═══ Dataset content ═══
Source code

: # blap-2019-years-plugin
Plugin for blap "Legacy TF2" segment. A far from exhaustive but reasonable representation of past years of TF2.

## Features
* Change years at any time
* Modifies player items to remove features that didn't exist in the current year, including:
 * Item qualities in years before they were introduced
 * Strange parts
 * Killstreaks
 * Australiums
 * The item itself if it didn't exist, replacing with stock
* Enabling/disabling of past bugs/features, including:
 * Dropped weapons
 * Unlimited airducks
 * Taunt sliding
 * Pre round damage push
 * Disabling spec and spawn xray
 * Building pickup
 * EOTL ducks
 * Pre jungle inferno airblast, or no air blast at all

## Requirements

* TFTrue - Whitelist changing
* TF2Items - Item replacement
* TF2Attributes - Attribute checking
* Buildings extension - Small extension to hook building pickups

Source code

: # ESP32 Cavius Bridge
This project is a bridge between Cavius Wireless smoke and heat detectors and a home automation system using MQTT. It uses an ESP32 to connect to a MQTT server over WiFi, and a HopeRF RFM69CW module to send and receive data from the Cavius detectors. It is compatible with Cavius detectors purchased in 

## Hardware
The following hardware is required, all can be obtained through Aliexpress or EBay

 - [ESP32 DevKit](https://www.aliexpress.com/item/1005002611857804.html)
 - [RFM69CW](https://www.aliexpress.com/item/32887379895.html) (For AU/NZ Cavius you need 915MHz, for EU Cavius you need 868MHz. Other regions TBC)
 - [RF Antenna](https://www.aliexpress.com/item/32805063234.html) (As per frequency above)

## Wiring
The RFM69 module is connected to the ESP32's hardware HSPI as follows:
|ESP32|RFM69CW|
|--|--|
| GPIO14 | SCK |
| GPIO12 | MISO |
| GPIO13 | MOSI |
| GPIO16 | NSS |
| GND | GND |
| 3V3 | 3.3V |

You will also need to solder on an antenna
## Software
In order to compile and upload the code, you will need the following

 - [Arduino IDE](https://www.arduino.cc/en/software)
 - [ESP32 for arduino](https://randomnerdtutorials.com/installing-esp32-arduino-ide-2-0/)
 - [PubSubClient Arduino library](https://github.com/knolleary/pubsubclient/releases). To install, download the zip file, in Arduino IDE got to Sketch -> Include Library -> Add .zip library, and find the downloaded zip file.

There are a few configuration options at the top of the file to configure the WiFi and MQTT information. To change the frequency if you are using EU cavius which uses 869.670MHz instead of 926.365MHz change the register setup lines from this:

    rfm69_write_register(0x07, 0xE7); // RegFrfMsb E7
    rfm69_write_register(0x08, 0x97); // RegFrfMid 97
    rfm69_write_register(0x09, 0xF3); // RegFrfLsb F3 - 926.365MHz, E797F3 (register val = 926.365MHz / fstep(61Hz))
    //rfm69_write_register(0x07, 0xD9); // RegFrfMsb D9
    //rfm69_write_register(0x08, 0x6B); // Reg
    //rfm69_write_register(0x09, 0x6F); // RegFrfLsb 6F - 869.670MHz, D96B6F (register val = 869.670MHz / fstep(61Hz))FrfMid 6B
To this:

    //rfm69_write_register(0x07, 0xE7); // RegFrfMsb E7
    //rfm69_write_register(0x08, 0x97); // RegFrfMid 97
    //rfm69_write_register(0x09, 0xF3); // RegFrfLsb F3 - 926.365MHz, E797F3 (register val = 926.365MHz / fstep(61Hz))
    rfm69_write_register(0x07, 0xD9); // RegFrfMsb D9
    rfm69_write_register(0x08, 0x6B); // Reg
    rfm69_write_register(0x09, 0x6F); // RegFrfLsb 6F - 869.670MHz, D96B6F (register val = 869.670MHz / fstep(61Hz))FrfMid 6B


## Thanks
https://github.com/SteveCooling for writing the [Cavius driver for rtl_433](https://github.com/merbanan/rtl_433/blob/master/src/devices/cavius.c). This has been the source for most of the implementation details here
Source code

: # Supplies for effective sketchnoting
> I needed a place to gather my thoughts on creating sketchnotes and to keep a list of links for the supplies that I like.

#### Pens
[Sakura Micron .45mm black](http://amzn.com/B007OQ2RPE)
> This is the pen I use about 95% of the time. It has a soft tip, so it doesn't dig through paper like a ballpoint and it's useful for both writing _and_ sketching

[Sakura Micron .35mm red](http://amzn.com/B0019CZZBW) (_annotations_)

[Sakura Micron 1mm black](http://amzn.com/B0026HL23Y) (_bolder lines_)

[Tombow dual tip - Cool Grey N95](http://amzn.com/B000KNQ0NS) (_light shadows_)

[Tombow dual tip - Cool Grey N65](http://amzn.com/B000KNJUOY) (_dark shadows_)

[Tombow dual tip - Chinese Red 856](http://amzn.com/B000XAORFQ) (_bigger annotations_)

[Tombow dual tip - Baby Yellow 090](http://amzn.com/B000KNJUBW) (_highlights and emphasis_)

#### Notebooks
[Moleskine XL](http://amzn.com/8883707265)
═══
#### Problem to solve:
Every entry above should be returned exactly as written.

#### Output:
Source code

: # blap-2019-years-plugin
Plugin for blap "Legacy TF2" segment. A far from exhaustive but reasonable representation of past years of TF2.

## Features
* Change years at any time
* Modifies player items to remove features that didn't exist in the current year, including:
 * Item qualities in years before they were introduced
 * Strange parts
 * Killstreaks
 * Australiums
 * The item itself if it didn't exist, replacing with stock
* Enabling/disabling of past bugs/features, including:
 * Dropped weapons
 * Unlimited airducks
 * Taunt sliding
 * Pre round damage push
 * Disabling spec and spawn xray
 * Building pickup
 * EOTL ducks
 * Pre jungle inferno airblast, or no air blast at all

## Requirements

* TFTrue - Whitelist changing
* TF2Items - Item replacement
* TF2Attributes - Attribute checking
* Buildings extension - Small extension to hook building pickups

Source code

: # ESP32 Cavius Bridge
This project is a bridge between Cavius Wireless smoke and heat detectors and a home automation system using MQTT. It uses an ESP32 to connect to a MQTT server over WiFi, and a HopeRF RFM69CW module to send and receive data from the Cavius detectors. It is compatible with Cavius detectors purchased in 

## Hardware
The following hardware is required, all can be obtained through Aliexpress or EBay

 - [ESP32 DevKit](https://www.aliexpress.com/item/1005002611857804.html)
 - [RFM69CW](https://www.aliexpress.com/item/32887379895.html) (For AU/NZ Cavius you need 915MHz, for EU Cavius you need 868MHz. Other regions TBC)
 - [RF Antenna](https://www.aliexpress.com/item/32805063234.html) (As per frequency above)

## Wiring
The RFM69 module is connected to the ESP32's hardware HSPI as follows:
|ESP32|RFM69CW|
|--|--|
| GPIO14 | SCK |
| GPIO12 | MISO |
| GPIO13 | MOSI |
| GPIO16 | NSS |
| GND | GND |
| 3V3 | 3.3V |

You will also need to solder on an antenna
## Software
In order to compile and upload the code, you will need the following

 - [Arduino IDE](https://www.arduino.cc/en/software)
 - [ESP32 for arduino](https://randomnerdtutorials.com/installing-esp32-arduino-ide-2-0/)
 - [PubSubClient Arduino library](https://github.com/knolleary/pubsubclient/releases). To install, download the zip file, in Arduino IDE got to Sketch -> Include Library -> Add .zip library, and find the downloaded zip file.

There are a few configuration options at the top of the file to configure the WiFi and MQTT information. To change the frequency if you are using EU cavius which uses 869.670MHz instead of 926.365MHz change the register setup lines from this:

    rfm69_write_register(0x07, 0xE7); // RegFrfMsb E7
    rfm69_write_register(0x08, 0x97); // RegFrfMid 97
    rfm69_write_register(0x09, 0xF3); // RegFrfLsb F3 - 926.365MHz, E797F3 (register val = 926.365MHz / fstep(61Hz))
    //rfm69_write_register(0x07, 0xD9); // RegFrfMsb D9
    //rfm69_write_register(0x08, 0x6B); // Reg
    //rfm69_write_register(0x09, 0x6F); // RegFrfLsb 6F - 869.670MHz, D96B6F (register val = 869.670MHz / fstep(61Hz))FrfMid 6B
To this:

    //rfm69_write_register(0x07, 0xE7); // RegFrfMsb E7
    //rfm69_write_register(0x08, 0x97); // RegFrfMid 97
    //rfm69_write_register(0x09, 0xF3); // RegFrfLsb F3 - 926.365MHz, E797F3 (register val = 926.365MHz / fstep(61Hz))
    rfm69_write_register(0x07, 0xD9); // RegFrfMsb D9
    rfm69_write_register(0x08, 0x6B); // Reg
    rfm69_write_register(0x09, 0x6F); // RegFrfLsb 6F - 869.670MHz, D96B6F (register val = 869.670MHz / fstep(61Hz))FrfMid 6B


## Thanks
https://github.com/SteveCooling for writing the [Cavius driver for rtl_433](https://github.com/merbanan/rtl_433/blob/master/src/devices/cavius.c). This has been the source for most of the implementation details here
Source code

: # Supplies for effective sketchnoting
> I needed a place to gather my thoughts on creating sketchnotes and to keep a list of links for the supplies that I like.

#### Pens
[Sakura Micron .45mm black](http://amzn.com/B007OQ2RPE)
> This is the pen I use about 95% of the time. It has a soft tip, so it doesn't dig through paper like a ballpoint and it's useful for both writing _and_ sketching

[Sakura Micron .35mm red](http://amzn.com/B0019CZZBW) (_annotations_)

[Sakura Micron 1mm black](http://amzn.com/B0026HL23Y) (_bolder lines_)

[Tombow dual tip - Cool Grey N95](http://amzn.com/B000KNQ0NS) (_light shadows_)

[Tombow dual tip - Cool Grey N65](http://amzn.com/B000KNJUOY) (_dark shadows_)

[Tombow dual tip - Chinese Red 856](http://amzn.com/B000XAORFQ) (_bigger annotations_)

[Tombow dual tip - Baby Yellow 090](http://amzn.com/B000KNJUBW) (_highlights and emphasis_)

#### Notebooks
[Moleskine XL](http://amzn.com/8883707265)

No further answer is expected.